◆ **PROMPT**
Please reproduce every entry, keeping each one exact.

(PROVIDED RECORDS begins)

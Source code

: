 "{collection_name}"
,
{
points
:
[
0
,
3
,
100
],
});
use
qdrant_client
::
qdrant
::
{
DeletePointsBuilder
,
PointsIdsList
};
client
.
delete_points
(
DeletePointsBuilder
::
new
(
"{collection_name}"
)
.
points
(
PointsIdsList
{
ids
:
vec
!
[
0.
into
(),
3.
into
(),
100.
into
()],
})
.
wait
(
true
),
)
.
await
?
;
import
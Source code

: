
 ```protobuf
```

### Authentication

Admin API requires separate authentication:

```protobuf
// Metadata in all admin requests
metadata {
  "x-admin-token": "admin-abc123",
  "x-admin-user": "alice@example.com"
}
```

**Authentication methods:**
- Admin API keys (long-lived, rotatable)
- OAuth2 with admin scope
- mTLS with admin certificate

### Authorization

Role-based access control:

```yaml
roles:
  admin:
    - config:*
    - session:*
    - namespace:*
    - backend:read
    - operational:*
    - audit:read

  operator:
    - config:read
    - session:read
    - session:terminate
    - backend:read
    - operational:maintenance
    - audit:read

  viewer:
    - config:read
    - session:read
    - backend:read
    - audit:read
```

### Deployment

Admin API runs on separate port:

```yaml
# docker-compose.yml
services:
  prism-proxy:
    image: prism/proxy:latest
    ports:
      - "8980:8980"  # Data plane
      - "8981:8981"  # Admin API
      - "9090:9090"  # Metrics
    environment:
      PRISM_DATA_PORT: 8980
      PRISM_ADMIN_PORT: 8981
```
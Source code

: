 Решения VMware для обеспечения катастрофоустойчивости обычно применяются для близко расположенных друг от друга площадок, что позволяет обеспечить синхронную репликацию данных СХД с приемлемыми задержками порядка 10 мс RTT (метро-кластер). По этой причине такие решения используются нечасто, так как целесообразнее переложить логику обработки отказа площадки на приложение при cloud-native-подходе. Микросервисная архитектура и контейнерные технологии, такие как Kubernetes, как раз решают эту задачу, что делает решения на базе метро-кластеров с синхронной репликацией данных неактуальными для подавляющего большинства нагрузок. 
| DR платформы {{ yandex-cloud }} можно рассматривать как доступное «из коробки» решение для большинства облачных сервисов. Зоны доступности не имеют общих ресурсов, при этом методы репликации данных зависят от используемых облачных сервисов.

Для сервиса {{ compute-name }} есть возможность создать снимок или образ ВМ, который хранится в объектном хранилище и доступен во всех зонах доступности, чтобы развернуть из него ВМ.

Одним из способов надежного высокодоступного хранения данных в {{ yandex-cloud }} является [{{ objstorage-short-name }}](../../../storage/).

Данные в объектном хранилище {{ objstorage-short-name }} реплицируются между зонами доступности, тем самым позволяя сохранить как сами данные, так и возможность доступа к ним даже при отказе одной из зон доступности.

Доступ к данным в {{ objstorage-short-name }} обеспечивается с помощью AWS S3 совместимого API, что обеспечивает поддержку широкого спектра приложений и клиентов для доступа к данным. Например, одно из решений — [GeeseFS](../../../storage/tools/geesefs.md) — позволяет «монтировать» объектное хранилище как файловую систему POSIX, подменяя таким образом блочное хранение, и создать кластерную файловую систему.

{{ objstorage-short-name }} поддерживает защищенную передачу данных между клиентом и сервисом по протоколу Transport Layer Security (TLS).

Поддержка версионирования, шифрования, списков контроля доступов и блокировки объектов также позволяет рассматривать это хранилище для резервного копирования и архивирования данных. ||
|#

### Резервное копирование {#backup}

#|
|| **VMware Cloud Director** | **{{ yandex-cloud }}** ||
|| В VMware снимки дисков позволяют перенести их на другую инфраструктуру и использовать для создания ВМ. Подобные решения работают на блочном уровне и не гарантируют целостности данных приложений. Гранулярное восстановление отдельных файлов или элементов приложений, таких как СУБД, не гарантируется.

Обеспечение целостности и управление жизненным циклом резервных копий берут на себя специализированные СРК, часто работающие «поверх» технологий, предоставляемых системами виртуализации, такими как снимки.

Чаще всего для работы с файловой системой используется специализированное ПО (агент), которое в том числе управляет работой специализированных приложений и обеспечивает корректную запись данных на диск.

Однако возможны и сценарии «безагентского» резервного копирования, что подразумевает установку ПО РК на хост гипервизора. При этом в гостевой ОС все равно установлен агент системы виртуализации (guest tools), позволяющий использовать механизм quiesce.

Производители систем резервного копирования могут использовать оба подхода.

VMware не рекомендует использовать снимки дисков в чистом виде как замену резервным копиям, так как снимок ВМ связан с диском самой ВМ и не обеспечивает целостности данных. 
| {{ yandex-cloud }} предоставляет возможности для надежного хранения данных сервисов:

(PROVIDED RECORDS ends)

◆ **EXPECTED OUTPUT**
Source code

: "{collection_name}"
,
{
points
:
[
0
,
3
,
100
],
});
use
qdrant_client
::
qdrant
::
{
DeletePointsBuilder
,
PointsIdsList
};
client
.
delete_points
(
DeletePointsBuilder
::
new
(
"{collection_name}"
)
.
points
(
PointsIdsList
{
ids
:
vec
!
[
0.
into
(),
3.
into
(),
100.
into
()],
})
.
wait
(
true
),
)
.
await
?
;
import
Source code

:
 ```protobuf
```

### Authentication

Admin API requires separate authentication:

```protobuf
// Metadata in all admin requests
metadata {
  "x-admin-token": "admin-abc123",
  "x-admin-user": "alice@example.com"
}
```

**Authentication methods:**
- Admin API keys (long-lived, rotatable)
- OAuth2 with admin scope
- mTLS with admin certificate

### Authorization

Role-based access control:

```yaml
roles:
  admin:
    - config:*
    - session:*
    - namespace:*
    - backend:read
    - operational:*
    - audit:read

  operator:
    - config:read
    - session:read
    - session:terminate
    - backend:read
    - operational:maintenance
    - audit:read

  viewer:
    - config:read
    - session:read
    - backend:read
    - audit:read
```

### Deployment

Admin API runs on separate port:

```yaml
# docker-compose.yml
services:
  prism-proxy:
    image: prism/proxy:latest
    ports:
      - "8980:8980"  # Data plane
      - "8981:8981"  # Admin API
      - "9090:9090"  # Metrics
    environment:
      PRISM_DATA_PORT: 8980
      PRISM_ADMIN_PORT: 8981
```
Source code

: Решения VMware для обеспечения катастрофоустойчивости обычно применяются для близко расположенных друг от друга площадок, что позволяет обеспечить синхронную репликацию данных СХД с приемлемыми задержками порядка 10 мс RTT (метро-кластер). По этой причине такие решения используются нечасто, так как целесообразнее переложить логику обработки отказа площадки на приложение при cloud-native-подходе. Микросервисная архитектура и контейнерные технологии, такие как Kubernetes, как раз решают эту задачу, что делает решения на базе метро-кластеров с синхронной репликацией данных неактуальными для подавляющего большинства нагрузок. 
| DR платформы {{ yandex-cloud }} можно рассматривать как доступное «из коробки» решение для большинства облачных сервисов. Зоны доступности не имеют общих ресурсов, при этом методы репликации данных зависят от используемых облачных сервисов.

Для сервиса {{ compute-name }} есть возможность создать снимок или образ ВМ, который хранится в объектном хранилище и доступен во всех зонах доступности, чтобы развернуть из него ВМ.

Одним из способов надежного высокодоступного хранения данных в {{ yandex-cloud }} является [{{ objstorage-short-name }}](../../../storage/).

Данные в объектном хранилище {{ objstorage-short-name }} реплицируются между зонами доступности, тем самым позволяя сохранить как сами данные, так и возможность доступа к ним даже при отказе одной из зон доступности.

Доступ к данным в {{ objstorage-short-name }} обеспечивается с помощью AWS S3 совместимого API, что обеспечивает поддержку широкого спектра приложений и клиентов для доступа к данным. Например, одно из решений — [GeeseFS](../../../storage/tools/geesefs.md) — позволяет «монтировать» объектное хранилище как файловую систему POSIX, подменяя таким образом блочное хранение, и создать кластерную файловую систему.

{{ objstorage-short-name }} поддерживает защищенную передачу данных между клиентом и сервисом по протоколу Transport Layer Security (TLS).

Поддержка версионирования, шифрования, списков контроля доступов и блокировки объектов также позволяет рассматривать это хранилище для резервного копирования и архивирования данных. ||
|#

### Резервное копирование {#backup}

#|
|| **VMware Cloud Director** | **{{ yandex-cloud }}** ||
|| В VMware снимки дисков позволяют перенести их на другую инфраструктуру и использовать для создания ВМ. Подобные решения работают на блочном уровне и не гарантируют целостности данных приложений. Гранулярное восстановление отдельных файлов или элементов приложений, таких как СУБД, не гарантируется.

Обеспечение целостности и управление жизненным циклом резервных копий берут на себя специализированные СРК, часто работающие «поверх» технологий, предоставляемых системами виртуализации, такими как снимки.

Чаще всего для работы с файловой системой используется специализированное ПО (агент), которое в том числе управляет работой специализированных приложений и обеспечивает корректную запись данных на диск.

Однако возможны и сценарии «безагентского» резервного копирования, что подразумевает установку ПО РК на хост гипервизора. При этом в гостевой ОС все равно установлен агент системы виртуализации (guest tools), позволяющий использовать механизм quiesce.

Производители систем резервного копирования могут использовать оба подхода.

VMware не рекомендует использовать снимки дисков в чистом виде как замену резервным копиям, так как снимок ВМ связан с диском самой ВМ и не обеспечивает целостности данных. 
| {{ yandex-cloud }} предоставляет возможности для надежного хранения данных сервисов:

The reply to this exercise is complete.